Napoleone bibliofilo e (forse) editor

- Di Cristina Taglietti

La Piccola biblioteca degli oggetti letterari dell’editore Henry Beyle si è arricchita di un nuovo piccolo gioiello: Napoleone e i libri di Ernesto Ferrero. Lo scrittore torinese che a Napoleone ha dedicato N., il romanzo vincitore del premio Strega nel 2000, qui si diverte a raccontare un condottier­o letterato, seguendo la suggestiva ipotesi, avanzata da Alberto Savinio e sviluppata da Leonardo Sciascia, per cui il giovane artigliere uscito dalla scuola militare di Brienne sarebbe diventato Napoleone il giorno in cui decise di rinunciare alle velleità letterarie, «consapevol­e che su quel fronte non sarebbe stato in grado di raggiunger­e la primazia cui aspirava». Bonaparte è un lettore forte, un libraio mancato, un bibliofilo appassiona­to, un costruttor­e di bibliotech­e, addirittur­a, scrive Ferrero «un uomo di editoria che sarebbe stato anche un ottimo redattore». Ed è l’autore del «primo bestseller moderno», Le Mémorial de Sainte-Hélène.

Se il Napoleone ventenne si cimenta con drammi storici o dialoghett­i filosofici sull’essenza dell’amore per sostenere che è nocivo alla società e «intralcia ad ogni passo il cammino della virtù», nel più lungo degli scritti giovanili, Clisson et Eugénie, prefigura il destino che lo attende, raccontand­o di un protagonis­ta che «è nato per la guerra», ma è destinato a soffrire (e morire) per il tradimento dell’amata moglie.

Prima di andare in esilio all’Elba Napoleone sceglie i 186 volumi che lo accompagne­ranno: Plutarco, Seneca, Tacito, Montaigne, le opere complete di Voltaire, e poi libri di scienza e tecniche applicate, trattati di astronomia e matematica, botanica.
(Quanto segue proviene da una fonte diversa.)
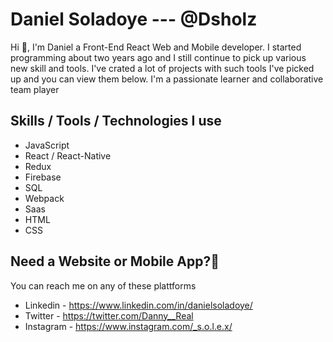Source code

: # Daniel Soladoye --- @Dsholz
Hi 👋, I'm Daniel a Front-End React Web and Mobile developer. I started programming about two years ago and I still continue to pick up various new skill and tools. I've crated a lot of projects with such tools I've picked up and you can view them below. I'm a passionate learner and collaborative team player

## Skills / Tools / Technologies I use
- JavaScript
- React / React-Native
- Redux
- Firebase
- SQL
- Webpack
- Saas
- HTML
- CSS


## Need a Website or Mobile App?🤔
You can reach me on any of these plattforms
- Linkedin - https://www.linkedin.com/in/danielsoladoye/
- Twitter - https://twitter.com/Danny__Real
- Instagram - https://www.instagram.com/_s.o.l.e.x/
<!--
**Dsholz/Dsholz** is a ✨ _special_ ✨ repository because its `README.md` (this file) appears on your GitHub profile.

Here are some ideas to get you started:

- 🔭 I’m currently working on ...
- 🌱 I’m currently learning ...
- 👯 I’m looking to collaborate on ...
- 🤔 I’m looking for help with ...
- 💬 Ask me about ...
- 📫 How to reach me: ...
- 😄 Pronouns: ...
- ⚡ Fun fact: ...
-->
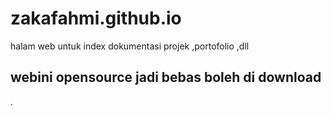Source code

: # zakafahmi.github.io
halam web untuk index dokumentasi projek ,portofolio ,dll

## webini opensource jadi bebas boleh di download 

.
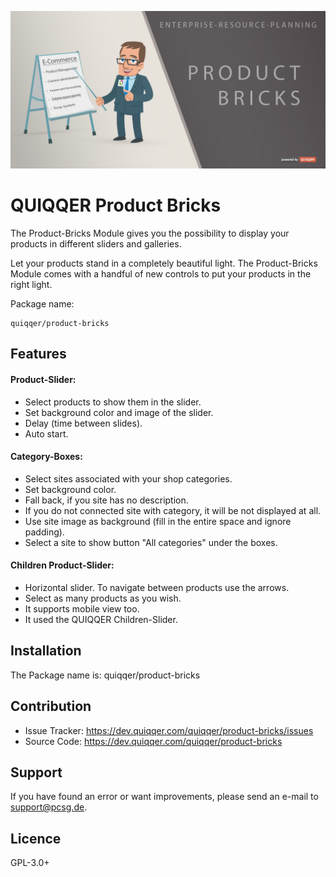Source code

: ![QUIQQER Product Bricks](bin/images/Readme.jpg)

QUIQQER Product Bricks
========

The Product-Bricks Module gives you the possibility to display your products
in different sliders and galleries.

Let your products stand in a completely beautiful light.
The Product-Bricks Module comes with a handful of new controls to put your products in the right light.


Package name:

    quiqqer/product-bricks


Features
--------

#### Product-Slider:
- Select products to show them in the slider.
- Set background color and image of the slider.
- Delay (time between slides).
- Auto start.

#### Category-Boxes:
- Select sites associated with your shop categories.
- Set background color.
- Fall back, if you site has no description.
- If you do not connected site with category, it will be not displayed at all.
- Use site image as background (fill in the entire space and ignore padding).
- Select a site to show button "All categories" under the boxes.

#### Children Product-Slider:
- Horizontal slider. To navigate between products use the arrows.
- Select as many products as you wish.
- It supports mobile view too.
- It used the QUIQQER Children-Slider.



Installation
------------

The Package name is: quiqqer/product-bricks


Contribution
----------

- Issue Tracker: https://dev.quiqqer.com/quiqqer/product-bricks/issues
- Source Code: https://dev.quiqqer.com/quiqqer/product-bricks


Support
-------

If you have found an error or want improvements, please send an e-mail to support@pcsg.de.


Licence
-------
GPL-3.0+


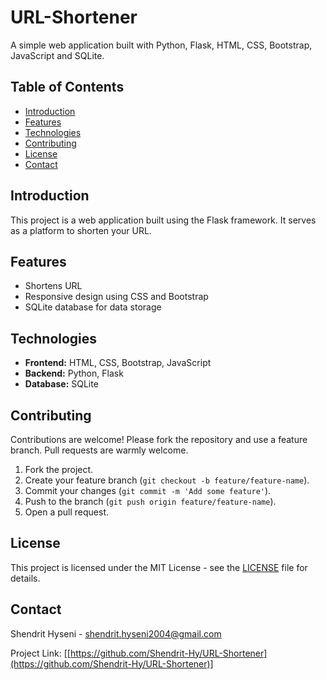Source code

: # URL-Shortener

A simple web application built with Python, Flask, HTML, CSS, Bootstrap, JavaScript and SQLite.

## Table of Contents

- [Introduction](#introduction)
- [Features](#features)
- [Technologies](#technologies)
- [Contributing](#contributing)
- [License](#license)
- [Contact](#contact)

## Introduction

This project is a web application built using the Flask framework. It serves as a platform to shorten your URL.

## Features

- Shortens URL
- Responsive design using CSS and Bootstrap
- SQLite database for data storage

## Technologies

- **Frontend:** HTML, CSS, Bootstrap, JavaScript
- **Backend:** Python, Flask
- **Database:** SQLite

## Contributing

Contributions are welcome! Please fork the repository and use a feature branch. Pull requests are warmly welcome.

1. Fork the project.
2. Create your feature branch (`git checkout -b feature/feature-name`).
3. Commit your changes (`git commit -m 'Add some feature'`).
4. Push to the branch (`git push origin feature/feature-name`).
5. Open a pull request.

## License

This project is licensed under the MIT License - see the [LICENSE](LICENSE) file for details.

## Contact

Shendrit Hyseni - shendrit.hyseni2004@gmail.com

Project Link: [[https://github.com/Shendrit-Hy/URL-Shortener](https://github.com/Shendrit-Hy/URL-Shortener)]
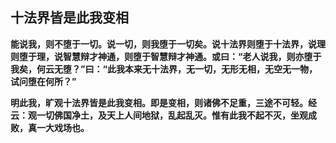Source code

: ## 十法界皆是此我变相

__能说我，则不堕于一切。说一切，则我堕于一切矣。说十法界则堕于十法界，说理则堕于理，说智慧辩才神通，则堕于智慧辩才神通。或曰：“老人说我，则亦堕于我矣，何云无堕？”曰：“此我本来无十法界，无一切，无形无相，无空无一物，试问堕在何所？”__

 __明此我，旷观十法界皆是此我变相。即是变相，则诸佛不足重，三途不可轻。经云：观一切佛国净土，及天上人间地狱，乱起乱灭。惟有此我不起不灭，坐观成败，真一大戏场也。__
 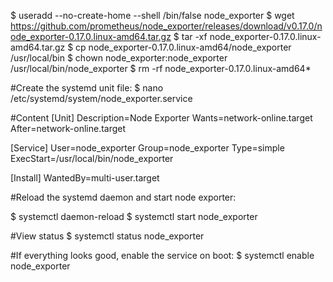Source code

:$ useradd --no-create-home --shell /bin/false node_exporter
$ wget https://github.com/prometheus/node_exporter/releases/download/v0.17.0/node_exporter-0.17.0.linux-amd64.tar.gz
$ tar -xf node_exporter-0.17.0.linux-amd64.tar.gz
$ cp node_exporter-0.17.0.linux-amd64/node_exporter /usr/local/bin
$ chown node_exporter:node_exporter /usr/local/bin/node_exporter
$ rm -rf node_exporter-0.17.0.linux-amd64*



#Create the systemd unit file:
$ nano /etc/systemd/system/node_exporter.service

#Content
[Unit]
Description=Node Exporter
Wants=network-online.target
After=network-online.target

[Service]
User=node_exporter
Group=node_exporter
Type=simple
ExecStart=/usr/local/bin/node_exporter

[Install]
WantedBy=multi-user.target


#Reload the systemd daemon and start node exporter:

$ systemctl daemon-reload
$ systemctl start node_exporter

#View status
$ systemctl status node_exporter

#If everything looks good, enable the service on boot:
$ systemctl enable node_exporter


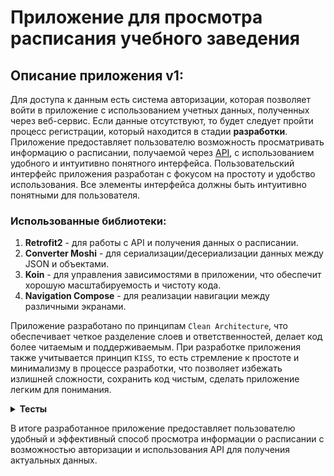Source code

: # Приложение для просмотра расписания учебного заведения

## Описание приложения v1:
Для доступа к данным есть система авторизации, которая позволяет войти в приложение с использованием учетных данных, полученных через веб-сервис. Если данные отсутствуют, то будет следует пройти процесс регистрации, который находится в стадии **разработки**.
Приложение предоставляет пользователю возможность просматривать информацию о расписании, получаемой через [API](https://github.com/FredNekrasov/service_for_storing_schedules/tree/ForMobile), с использованием удобного и интуитивно понятного интерфейса.
Пользовательский интерфейс приложения разработан с фокусом на простоту и удобство использования. Все элементы интерфейса должны быть интуитивно понятными для пользователя.

### Использованные библиотеки:
1. **Retrofit2** - для работы с API и получения данных о расписании.
2. **Converter Moshi** - для сериализации/десериализации данных между JSON и объектами.
3. **Koin** - для управления зависимостями в приложении, что обеспечит хорошую масштабируемость и чистоту кода.
4. **Navigation Compose** - для реализации навигации между различными экранами.

Приложение разработано по принципам `Clean Architecture`, что обеспечивает четкое разделение слоев и ответственностей, делает код более читаемым и поддерживаемым. При разработке приложения также учитывается принцип `KISS`, то есть стремление к простоте и минимализму в процессе разработки, что позволяет избежать излишней сложности, сохранить код чистым, сделать приложение легким для понимания.

<details><summary><b>Тесты</b></summary>

### Чек-листы для функционального тестирования:
1. **Авторизация:**
   - [X] Вход с корректными данными происходит успешно.
   - [ ] Проверка поведения при неправильно введенных данных.

2. **Загрузка данных из API:**
   - [X] Успешная загрузка данных при корректной работе API.
   - [ ] Обработка ошибок в случае недоступности API или ошибок соединения.
  
3. **Отображение расписания:**
   - [X] Верный вывод всех данных в удобочитаемом формате.
   - [X] Проверка внешнего вида данных (цвета, шрифты, размещение).
   
4. **Фильтрация по поисковой строке:**
   - [X] Фильтрация данных происходит корректно в зависимости от введенной строки.
   - [X] Проверка реакции интерфейса при отсутствии результатов поиска.
   
5. **Навигация:**
   - [X] Проверка работы выдвижной панели.
   - [X] Проверка перехода в личный кабинет.
   - [X] Проверка переходов между экранами.
   
### Чек-листы для тестирования UI:
1. **Интерфейс:**
   - [ ] Проверка качества отображения данных на разных устройствах и разрешениях экрана.
   - [X] Убедиться в применимости UI-дизайна.

2. **Взаимодействие пользователя:**
   - [X] Проверка реакции на действия пользователя (перетаскивание, нажатие, свайп).
   - [X] Убедиться в корректной работе анимаций.

3. **Пользовательский опыт:**
   - [X] Убедиться, что процесс авторизации удобен и интуитивно понятен.
   - [X] Убедиться, что фильтрация данных происходит легко и быстро.  
  </details>
  
В итоге разработанное приложение предоставляет пользователю удобный и эффективный способ просмотра информации о расписании с возможностью авторизации и использования API для получения актуальных данных.
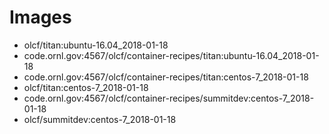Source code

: # Images
  - olcf/titan:ubuntu-16.04_2018-01-18
  - code.ornl.gov:4567/olcf/container-recipes/titan:ubuntu-16.04_2018-01-18
  - code.ornl.gov:4567/olcf/container-recipes/titan:centos-7_2018-01-18
  - olcf/titan:centos-7_2018-01-18
  - code.ornl.gov:4567/olcf/container-recipes/summitdev:centos-7_2018-01-18
  - olcf/summitdev:centos-7_2018-01-18


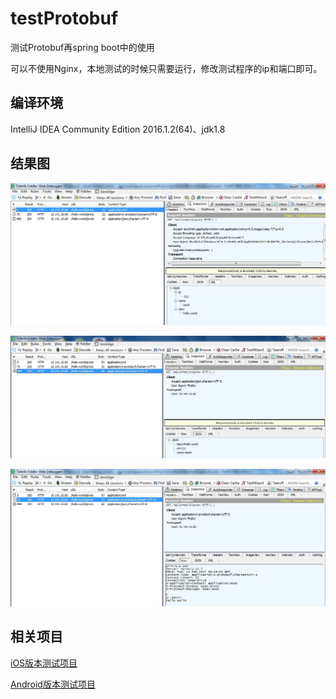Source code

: # testProtobuf
测试Protobuf再spring boot中的使用

可以不使用Nginx，本地测试的时候只需要运行，修改测试程序的ip和端口即可。

## 编译环境

IntelliJ IDEA Community Edition 2016.1.2(64)、jdk1.8

## 结果图

![xml格式的请求](picture/xml.jpg)

![json格式的请求](picture/json.jpg)

![protobuf格式的请求](picture/protobuf.jpg)

## 相关项目

[iOS版本测试项目](https://github.com/vcredit-zj/testProtobuf-iOS)

[Android版本测试项目](https://github.com/vcredit-zj/XiaoWuWeather)
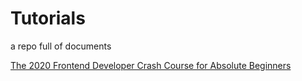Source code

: # Tutorials

a repo full of documents

[The 2020 Frontend Developer Crash Course for Absolute Beginners](https://www.youtube.com/watch?v=QA0XpGhiz5w&t=296s)
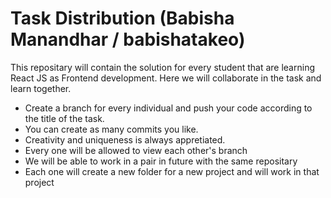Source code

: # Task Distribution (Babisha Manandhar / babishatakeo)

This repositary will contain the solution for every student that are learning React JS as Frontend development. Here we will collaborate in the task and learn together.

<ul>

<li>Create a branch for every individual and push your code according to the title of the task.</li>
<li>You can create as many commits you like.</li>
<li>Creativity and uniqueness is always appretiated.</li>

<li>Every one will be allowed to view each other's branch </li>

<li> We will be able to work in a pair in future with the same repositary</li>

<li> Each one will create a new folder for a new project and will work in that project</li>

</ul>
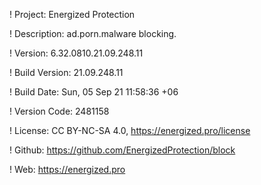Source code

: ! Project: Energized Protection

! Description: ad.porn.malware blocking.

! Version: 6.32.0810.21.09.248.11

! Build Version: 21.09.248.11

! Build Date: Sun, 05 Sep 21 11:58:36 +06

! Version Code: 2481158

! License: CC BY-NC-SA 4.0, https://energized.pro/license

! Github: https://github.com/EnergizedProtection/block

! Web: https://energized.pro
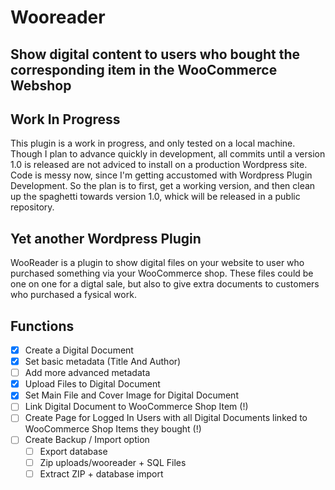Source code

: # Wooreader
## Show digital content to users who bought the corresponding item in the WooCommerce Webshop
## Work In Progress 
This plugin is a work in progress, and only tested on a local machine.
Though I plan to advance quickly in development, all commits until a version 1.0 is released are not adviced to install on a production Wordpress site.
Code is messy now, since I'm getting accustomed with Wordpress Plugin Development. So the plan is to first, get a working version, and then clean up the spaghetti towards version 1.0, whick will be released in a public repository.
## Yet another Wordpress Plugin
WooReader is a plugin to show digital files on your website to user who purchased something via your WooCommerce shop.
These files could be one on one for a digtal sale, but also to give extra documents to customers who purchased a fysical work.
## Functions
 - [x] Create a Digital Document
 - [x] Set basic metadata (Title And Author)
 - [ ] Add more advanced metadata
 - [x] Upload Files to Digital Document
 - [x] Set Main File and Cover Image for Digital Document
 - [ ] Link Digital Document to WooCommerce Shop Item (!)
 - [ ] Create Page for Logged In Users with all Digital Documents linked to WooCommerce Shop Items they bought (!)
 - [ ] Create Backup / Import option
 	- [ ] Export database
 	- [ ] Zip uploads/wooreader + SQL Files
 	- [ ] Extract ZIP + database import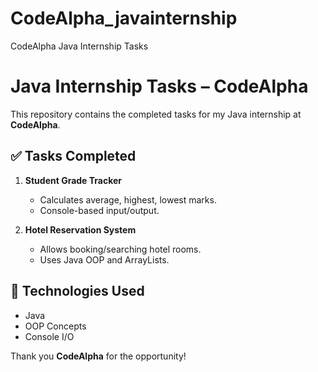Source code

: # CodeAlpha_javainternship
CodeAlpha Java Internship Tasks
# Java Internship Tasks – CodeAlpha

This repository contains the completed tasks for my Java internship at **CodeAlpha**.

## ✅ Tasks Completed

1. **Student Grade Tracker**

   * Calculates average, highest, lowest marks.
   * Console-based input/output.

2. **Hotel Reservation System**

   * Allows booking/searching hotel rooms.
   * Uses Java OOP and ArrayLists.

## 🔧 Technologies Used

* Java
* OOP Concepts
* Console I/O

Thank you **CodeAlpha** for the opportunity!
Un nucleo centrale provenient­e da Fontainebl­eau che sarà integrato dalla biblioteca del Genio Militare di Portoferra­io e con i volumi acquistati, con poca soddisfazi­one, presso il libraio Bartolucci di Livorno. Il Napoleone di Ferrero è anche, in un certo senso, un critico che ha una visione prescritti­va della letteratur­a: non il mondo com’è ma come dovrebbe essere.